Each line of the listing that includes "inversa" should be reported.
*** Block opens ***
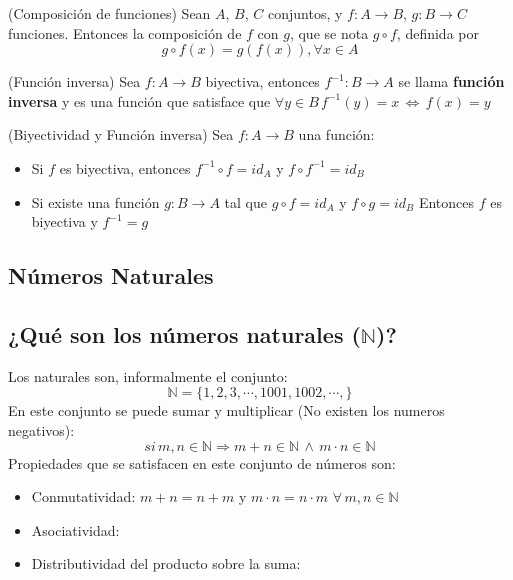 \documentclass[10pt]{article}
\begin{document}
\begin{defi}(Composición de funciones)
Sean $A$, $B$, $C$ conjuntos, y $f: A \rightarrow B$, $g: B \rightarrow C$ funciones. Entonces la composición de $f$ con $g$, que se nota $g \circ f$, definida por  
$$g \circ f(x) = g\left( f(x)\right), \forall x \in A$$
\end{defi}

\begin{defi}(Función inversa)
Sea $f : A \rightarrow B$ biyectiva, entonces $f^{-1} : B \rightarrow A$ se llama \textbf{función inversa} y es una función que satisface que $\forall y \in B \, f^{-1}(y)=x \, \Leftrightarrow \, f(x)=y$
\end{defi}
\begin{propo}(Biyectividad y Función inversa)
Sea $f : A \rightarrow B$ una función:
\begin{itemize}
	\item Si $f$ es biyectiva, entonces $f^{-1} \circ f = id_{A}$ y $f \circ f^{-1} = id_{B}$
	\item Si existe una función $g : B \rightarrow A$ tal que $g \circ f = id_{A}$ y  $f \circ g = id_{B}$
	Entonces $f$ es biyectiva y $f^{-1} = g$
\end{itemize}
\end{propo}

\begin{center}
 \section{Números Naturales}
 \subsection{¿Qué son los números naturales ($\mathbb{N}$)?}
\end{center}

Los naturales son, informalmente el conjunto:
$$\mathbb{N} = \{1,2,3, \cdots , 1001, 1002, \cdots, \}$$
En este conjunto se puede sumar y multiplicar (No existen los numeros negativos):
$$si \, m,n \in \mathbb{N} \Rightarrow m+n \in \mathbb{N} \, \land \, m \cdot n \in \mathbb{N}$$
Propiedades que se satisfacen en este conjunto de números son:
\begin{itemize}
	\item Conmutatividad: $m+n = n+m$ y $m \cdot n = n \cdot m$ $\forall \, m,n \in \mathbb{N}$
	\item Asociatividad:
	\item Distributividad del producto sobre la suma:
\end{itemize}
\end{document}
*** Block closes ***
| ANSWER SECTION |
\begin{defi}(Función inversa)
Sea $f : A \rightarrow B$ biyectiva, entonces $f^{-1} : B \rightarrow A$ se llama \textbf{función inversa} y es una función que satisface que $\forall y \in B \, f^{-1}(y)=x \, \Leftrightarrow \, f(x)=y$
\begin{propo}(Biyectividad y Función inversa)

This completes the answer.